Stored data entries
++++
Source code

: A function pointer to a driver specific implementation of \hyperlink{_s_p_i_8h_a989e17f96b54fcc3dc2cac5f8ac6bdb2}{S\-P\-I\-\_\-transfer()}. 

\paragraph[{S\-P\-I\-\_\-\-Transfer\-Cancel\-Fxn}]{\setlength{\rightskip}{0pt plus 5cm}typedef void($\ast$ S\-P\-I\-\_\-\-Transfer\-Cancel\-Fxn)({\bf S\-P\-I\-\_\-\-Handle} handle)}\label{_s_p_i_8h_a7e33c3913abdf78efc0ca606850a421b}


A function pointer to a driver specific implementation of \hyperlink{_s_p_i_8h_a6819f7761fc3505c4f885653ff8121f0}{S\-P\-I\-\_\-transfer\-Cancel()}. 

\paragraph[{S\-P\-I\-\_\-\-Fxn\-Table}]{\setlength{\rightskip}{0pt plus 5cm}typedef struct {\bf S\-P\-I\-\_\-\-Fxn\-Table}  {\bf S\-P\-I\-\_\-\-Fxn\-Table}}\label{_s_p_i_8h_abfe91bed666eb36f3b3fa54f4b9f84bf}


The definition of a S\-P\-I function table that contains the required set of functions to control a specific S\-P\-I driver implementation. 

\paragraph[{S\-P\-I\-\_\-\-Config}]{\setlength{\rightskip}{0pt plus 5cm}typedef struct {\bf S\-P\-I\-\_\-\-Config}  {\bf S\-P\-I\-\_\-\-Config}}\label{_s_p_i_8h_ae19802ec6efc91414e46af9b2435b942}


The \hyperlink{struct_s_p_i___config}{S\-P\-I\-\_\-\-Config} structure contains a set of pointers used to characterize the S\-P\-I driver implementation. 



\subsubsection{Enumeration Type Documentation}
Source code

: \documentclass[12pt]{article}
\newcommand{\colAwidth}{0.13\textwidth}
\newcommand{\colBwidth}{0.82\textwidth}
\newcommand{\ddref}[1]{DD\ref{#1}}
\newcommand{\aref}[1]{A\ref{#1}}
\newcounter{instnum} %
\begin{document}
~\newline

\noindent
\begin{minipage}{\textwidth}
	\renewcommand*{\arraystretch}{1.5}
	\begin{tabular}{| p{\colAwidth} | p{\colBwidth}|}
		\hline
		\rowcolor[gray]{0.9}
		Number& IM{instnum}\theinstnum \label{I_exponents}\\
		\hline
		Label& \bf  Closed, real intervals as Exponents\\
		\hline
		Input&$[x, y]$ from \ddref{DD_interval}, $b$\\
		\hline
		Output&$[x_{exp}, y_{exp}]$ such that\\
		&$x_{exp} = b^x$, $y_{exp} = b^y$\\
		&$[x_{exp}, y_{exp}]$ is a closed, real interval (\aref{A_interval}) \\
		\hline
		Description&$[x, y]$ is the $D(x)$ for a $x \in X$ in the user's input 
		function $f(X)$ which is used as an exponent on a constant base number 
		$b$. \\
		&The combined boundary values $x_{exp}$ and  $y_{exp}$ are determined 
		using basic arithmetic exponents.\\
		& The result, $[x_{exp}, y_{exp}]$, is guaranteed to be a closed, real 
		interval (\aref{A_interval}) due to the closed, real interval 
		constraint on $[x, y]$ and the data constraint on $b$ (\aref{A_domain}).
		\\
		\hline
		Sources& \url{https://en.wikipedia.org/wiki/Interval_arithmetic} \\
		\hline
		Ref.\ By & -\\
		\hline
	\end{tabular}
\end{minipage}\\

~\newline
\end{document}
++++
■ **Problem requirements**
The records above are to be reproduced exactly, with nothing left out.

■ **Response box**
Source code

: A function pointer to a driver specific implementation of \hyperlink{_s_p_i_8h_a989e17f96b54fcc3dc2cac5f8ac6bdb2}{S\-P\-I\-\_\-transfer()}. 

\paragraph[{S\-P\-I\-\_\-\-Transfer\-Cancel\-Fxn}]{\setlength{\rightskip}{0pt plus 5cm}typedef void($\ast$ S\-P\-I\-\_\-\-Transfer\-Cancel\-Fxn)({\bf S\-P\-I\-\_\-\-Handle} handle)}\label{_s_p_i_8h_a7e33c3913abdf78efc0ca606850a421b}


A function pointer to a driver specific implementation of \hyperlink{_s_p_i_8h_a6819f7761fc3505c4f885653ff8121f0}{S\-P\-I\-\_\-transfer\-Cancel()}. 

\paragraph[{S\-P\-I\-\_\-\-Fxn\-Table}]{\setlength{\rightskip}{0pt plus 5cm}typedef struct {\bf S\-P\-I\-\_\-\-Fxn\-Table}  {\bf S\-P\-I\-\_\-\-Fxn\-Table}}\label{_s_p_i_8h_abfe91bed666eb36f3b3fa54f4b9f84bf}


The definition of a S\-P\-I function table that contains the required set of functions to control a specific S\-P\-I driver implementation. 

\paragraph[{S\-P\-I\-\_\-\-Config}]{\setlength{\rightskip}{0pt plus 5cm}typedef struct {\bf S\-P\-I\-\_\-\-Config}  {\bf S\-P\-I\-\_\-\-Config}}\label{_s_p_i_8h_ae19802ec6efc91414e46af9b2435b942}


The \hyperlink{struct_s_p_i___config}{S\-P\-I\-\_\-\-Config} structure contains a set of pointers used to characterize the S\-P\-I driver implementation. 



\subsubsection{Enumeration Type Documentation}
Source code

: \documentclass[12pt]{article}
\newcommand{\colAwidth}{0.13\textwidth}
\newcommand{\colBwidth}{0.82\textwidth}
\newcommand{\ddref}[1]{DD\ref{#1}}
\newcommand{\aref}[1]{A\ref{#1}}
\newcounter{instnum} %
\begin{document}
~\newline

\noindent
\begin{minipage}{\textwidth}
	\renewcommand*{\arraystretch}{1.5}
	\begin{tabular}{| p{\colAwidth} | p{\colBwidth}|}
		\hline
		\rowcolor[gray]{0.9}
		Number& IM{instnum}\theinstnum \label{I_exponents}\\
		\hline
		Label& \bf  Closed, real intervals as Exponents\\
		\hline
		Input&$[x, y]$ from \ddref{DD_interval}, $b$\\
		\hline
		Output&$[x_{exp}, y_{exp}]$ such that\\
		&$x_{exp} = b^x$, $y_{exp} = b^y$\\
		&$[x_{exp}, y_{exp}]$ is a closed, real interval (\aref{A_interval}) \\
		\hline
		Description&$[x, y]$ is the $D(x)$ for a $x \in X$ in the user's input 
		function $f(X)$ which is used as an exponent on a constant base number 
		$b$. \\
		&The combined boundary values $x_{exp}$ and  $y_{exp}$ are determined 
		using basic arithmetic exponents.\\
		& The result, $[x_{exp}, y_{exp}]$, is guaranteed to be a closed, real 
		interval (\aref{A_interval}) due to the closed, real interval 
		constraint on $[x, y]$ and the data constraint on $b$ (\aref{A_domain}).
		\\
		\hline
		Sources& \url{https://en.wikipedia.org/wiki/Interval_arithmetic} \\
		\hline
		Ref.\ By & -\\
		\hline
	\end{tabular}
\end{minipage}\\

~\newline
\end{document}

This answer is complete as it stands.